REQUIREMENT:
Print exactly, and only, the lines running from the line containing "NOTE - Query" through the end of the records below.

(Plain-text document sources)
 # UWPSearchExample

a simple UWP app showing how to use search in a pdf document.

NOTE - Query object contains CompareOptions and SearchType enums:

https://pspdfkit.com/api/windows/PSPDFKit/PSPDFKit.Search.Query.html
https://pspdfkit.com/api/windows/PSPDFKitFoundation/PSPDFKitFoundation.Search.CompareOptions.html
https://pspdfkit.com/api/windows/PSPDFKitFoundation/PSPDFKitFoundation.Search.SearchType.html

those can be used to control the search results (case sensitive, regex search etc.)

FINISHED EXERCISE:
NOTE - Query object contains CompareOptions and SearchType enums:

https://pspdfkit.com/api/windows/PSPDFKit/PSPDFKit.Search.Query.html
https://pspdfkit.com/api/windows/PSPDFKitFoundation/PSPDFKitFoundation.Search.CompareOptions.html
https://pspdfkit.com/api/windows/PSPDFKitFoundation/PSPDFKitFoundation.Search.SearchType.html

those can be used to control the search results (case sensitive, regex search etc.)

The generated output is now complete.